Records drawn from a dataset

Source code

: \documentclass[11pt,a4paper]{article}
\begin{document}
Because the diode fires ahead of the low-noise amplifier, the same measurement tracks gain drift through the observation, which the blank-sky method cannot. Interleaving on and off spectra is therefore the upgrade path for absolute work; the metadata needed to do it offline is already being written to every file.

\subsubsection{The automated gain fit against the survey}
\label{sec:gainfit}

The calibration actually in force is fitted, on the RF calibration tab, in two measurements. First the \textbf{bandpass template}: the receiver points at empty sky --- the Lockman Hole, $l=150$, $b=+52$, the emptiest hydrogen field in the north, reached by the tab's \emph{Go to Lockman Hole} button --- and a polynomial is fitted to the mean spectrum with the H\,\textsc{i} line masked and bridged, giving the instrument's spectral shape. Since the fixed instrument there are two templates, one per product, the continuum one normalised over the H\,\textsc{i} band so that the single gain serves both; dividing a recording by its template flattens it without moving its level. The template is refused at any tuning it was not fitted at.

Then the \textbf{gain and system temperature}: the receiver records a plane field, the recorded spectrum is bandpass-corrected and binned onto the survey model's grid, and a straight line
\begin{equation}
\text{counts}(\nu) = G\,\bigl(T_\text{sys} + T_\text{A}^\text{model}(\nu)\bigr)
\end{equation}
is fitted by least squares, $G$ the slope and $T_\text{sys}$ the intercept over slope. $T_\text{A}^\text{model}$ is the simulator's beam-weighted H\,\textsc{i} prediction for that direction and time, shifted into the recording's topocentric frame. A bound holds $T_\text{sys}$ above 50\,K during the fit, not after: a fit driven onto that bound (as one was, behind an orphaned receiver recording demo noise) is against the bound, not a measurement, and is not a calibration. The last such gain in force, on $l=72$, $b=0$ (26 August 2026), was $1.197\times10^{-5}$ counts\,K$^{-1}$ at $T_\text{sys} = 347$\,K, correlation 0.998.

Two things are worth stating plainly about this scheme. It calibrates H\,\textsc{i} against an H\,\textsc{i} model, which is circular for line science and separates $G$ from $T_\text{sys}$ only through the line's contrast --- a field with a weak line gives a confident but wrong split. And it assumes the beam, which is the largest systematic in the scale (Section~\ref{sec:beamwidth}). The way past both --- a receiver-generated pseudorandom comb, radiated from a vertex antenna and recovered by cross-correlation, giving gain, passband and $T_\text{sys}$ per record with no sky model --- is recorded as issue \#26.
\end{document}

Exercise aim: The answer must be every line of the records that holds the string "giving".

Output below:
The calibration actually in force is fitted, on the RF calibration tab, in two measurements. First the \textbf{bandpass template}: the receiver points at empty sky --- the Lockman Hole, $l=150$, $b=+52$, the emptiest hydrogen field in the north, reached by the tab's \emph{Go to Lockman Hole} button --- and a polynomial is fitted to the mean spectrum with the H\,\textsc{i} line masked and bridged, giving the instrument's spectral shape. Since the fixed instrument there are two templates, one per product, the continuum one normalised over the H\,\textsc{i} band so that the single gain serves both; dividing a recording by its template flattens it without moving its level. The template is refused at any tuning it was not fitted at.
Two things are worth stating plainly about this scheme. It calibrates H\,\textsc{i} against an H\,\textsc{i} model, which is circular for line science and separates $G$ from $T_\text{sys}$ only through the line's contrast --- a field with a weak line gives a confident but wrong split. And it assumes the beam, which is the largest systematic in the scale (Section~\ref{sec:beamwidth}). The way past both --- a receiver-generated pseudorandom comb, radiated from a vertex antenna and recovered by cross-correlation, giving gain, passband and $T_\text{sys}$ per record with no sky model --- is recorded as issue \#26.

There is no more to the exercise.